=== Begin Enclosure ===

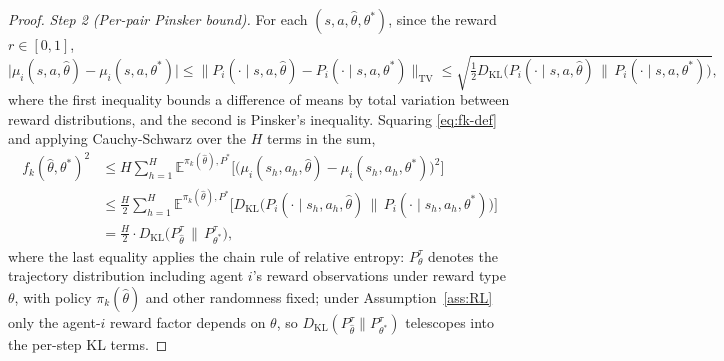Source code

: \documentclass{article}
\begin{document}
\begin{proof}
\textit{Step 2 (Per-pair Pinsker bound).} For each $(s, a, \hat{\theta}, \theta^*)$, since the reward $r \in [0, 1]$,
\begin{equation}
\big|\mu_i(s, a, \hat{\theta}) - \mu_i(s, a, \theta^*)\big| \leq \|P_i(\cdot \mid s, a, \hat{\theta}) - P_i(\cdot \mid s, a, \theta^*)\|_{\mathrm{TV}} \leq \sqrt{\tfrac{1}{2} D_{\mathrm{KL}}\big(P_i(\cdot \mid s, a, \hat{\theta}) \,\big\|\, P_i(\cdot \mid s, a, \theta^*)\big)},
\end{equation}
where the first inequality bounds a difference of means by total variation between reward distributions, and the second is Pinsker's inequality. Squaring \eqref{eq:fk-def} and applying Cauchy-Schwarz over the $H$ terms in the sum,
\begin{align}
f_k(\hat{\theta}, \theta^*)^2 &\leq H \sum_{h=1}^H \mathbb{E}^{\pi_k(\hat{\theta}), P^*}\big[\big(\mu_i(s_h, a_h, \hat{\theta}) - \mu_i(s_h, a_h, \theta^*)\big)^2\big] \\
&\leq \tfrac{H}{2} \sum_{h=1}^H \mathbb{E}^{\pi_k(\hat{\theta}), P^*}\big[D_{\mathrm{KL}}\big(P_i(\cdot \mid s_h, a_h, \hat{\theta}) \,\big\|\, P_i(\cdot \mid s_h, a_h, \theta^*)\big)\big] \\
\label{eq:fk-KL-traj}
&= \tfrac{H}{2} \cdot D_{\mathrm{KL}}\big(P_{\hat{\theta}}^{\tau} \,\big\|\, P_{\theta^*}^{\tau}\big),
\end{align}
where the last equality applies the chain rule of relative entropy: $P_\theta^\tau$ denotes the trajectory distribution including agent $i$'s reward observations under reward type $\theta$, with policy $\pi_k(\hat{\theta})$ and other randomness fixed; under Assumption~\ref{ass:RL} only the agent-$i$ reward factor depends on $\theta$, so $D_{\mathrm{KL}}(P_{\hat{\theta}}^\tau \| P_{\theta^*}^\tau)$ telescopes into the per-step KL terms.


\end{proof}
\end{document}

=== End Enclosure ===
=== Begin Enclosure ===

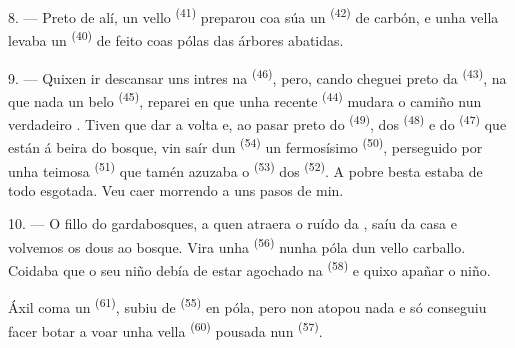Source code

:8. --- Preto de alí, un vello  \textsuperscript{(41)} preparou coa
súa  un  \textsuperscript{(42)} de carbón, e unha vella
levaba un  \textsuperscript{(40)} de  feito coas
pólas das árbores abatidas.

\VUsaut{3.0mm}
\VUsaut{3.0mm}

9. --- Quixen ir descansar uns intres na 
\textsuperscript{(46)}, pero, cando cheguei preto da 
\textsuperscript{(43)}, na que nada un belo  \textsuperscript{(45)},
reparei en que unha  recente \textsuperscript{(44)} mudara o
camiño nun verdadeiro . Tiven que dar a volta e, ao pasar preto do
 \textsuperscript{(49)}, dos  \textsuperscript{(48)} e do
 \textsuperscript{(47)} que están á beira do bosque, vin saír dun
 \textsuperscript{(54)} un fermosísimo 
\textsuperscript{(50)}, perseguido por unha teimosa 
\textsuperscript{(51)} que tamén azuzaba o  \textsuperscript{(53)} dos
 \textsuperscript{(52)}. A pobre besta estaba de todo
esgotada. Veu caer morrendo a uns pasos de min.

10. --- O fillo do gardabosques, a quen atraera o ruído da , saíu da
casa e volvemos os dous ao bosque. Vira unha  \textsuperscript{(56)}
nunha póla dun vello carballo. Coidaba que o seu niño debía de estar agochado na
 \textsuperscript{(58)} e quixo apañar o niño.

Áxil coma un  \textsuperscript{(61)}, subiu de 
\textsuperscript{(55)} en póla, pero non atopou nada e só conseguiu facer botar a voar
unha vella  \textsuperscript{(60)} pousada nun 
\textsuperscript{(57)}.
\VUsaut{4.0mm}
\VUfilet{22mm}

=== End Enclosure ===

**What you should do**
Search the data for the string "vella". List each line that has it.

**Exercise response**
súa  un  \textsuperscript{(42)} de carbón, e unha vella
unha vella  \textsuperscript{(60)} pousada nun 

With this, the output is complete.